PROBLEM DESCRIPTION: Going through the data below, please show each line containing the string "frac".

Extracted records:

☆ ☆ ☆ ☆

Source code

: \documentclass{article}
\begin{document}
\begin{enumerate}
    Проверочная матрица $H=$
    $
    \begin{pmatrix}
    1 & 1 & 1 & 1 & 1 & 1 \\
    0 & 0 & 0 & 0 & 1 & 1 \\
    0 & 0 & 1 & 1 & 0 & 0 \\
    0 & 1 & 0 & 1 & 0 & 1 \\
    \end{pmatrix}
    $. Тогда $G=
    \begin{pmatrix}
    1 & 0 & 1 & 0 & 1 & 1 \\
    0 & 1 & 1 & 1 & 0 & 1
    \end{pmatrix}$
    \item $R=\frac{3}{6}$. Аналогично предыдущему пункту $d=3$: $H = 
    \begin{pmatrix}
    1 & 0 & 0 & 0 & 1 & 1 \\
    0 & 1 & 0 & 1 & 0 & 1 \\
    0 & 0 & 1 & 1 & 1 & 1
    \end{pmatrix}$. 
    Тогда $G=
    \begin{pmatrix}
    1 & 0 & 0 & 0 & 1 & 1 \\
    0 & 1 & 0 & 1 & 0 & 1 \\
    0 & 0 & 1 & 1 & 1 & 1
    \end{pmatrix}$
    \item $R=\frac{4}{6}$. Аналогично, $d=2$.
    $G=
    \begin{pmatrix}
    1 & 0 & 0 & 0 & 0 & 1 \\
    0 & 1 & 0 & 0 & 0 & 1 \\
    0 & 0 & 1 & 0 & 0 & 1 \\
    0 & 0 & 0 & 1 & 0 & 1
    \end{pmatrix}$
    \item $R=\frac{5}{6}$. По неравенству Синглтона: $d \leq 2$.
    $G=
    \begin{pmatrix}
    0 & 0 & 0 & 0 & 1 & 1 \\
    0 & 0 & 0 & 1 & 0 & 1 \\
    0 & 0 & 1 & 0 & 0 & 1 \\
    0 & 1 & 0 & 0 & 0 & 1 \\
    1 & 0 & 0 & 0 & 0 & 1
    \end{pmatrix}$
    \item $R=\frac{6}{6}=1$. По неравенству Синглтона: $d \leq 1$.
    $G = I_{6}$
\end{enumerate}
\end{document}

☆ ☆ ☆ ☆

REPLY:
    \item $R=\frac{3}{6}$. Аналогично предыдущему пункту $d=3$: $H = 
    \item $R=\frac{4}{6}$. Аналогично, $d=2$.
    \item $R=\frac{5}{6}$. По неравенству Синглтона: $d \leq 2$.
    \item $R=\frac{6}{6}=1$. По неравенству Синглтона: $d \leq 1$.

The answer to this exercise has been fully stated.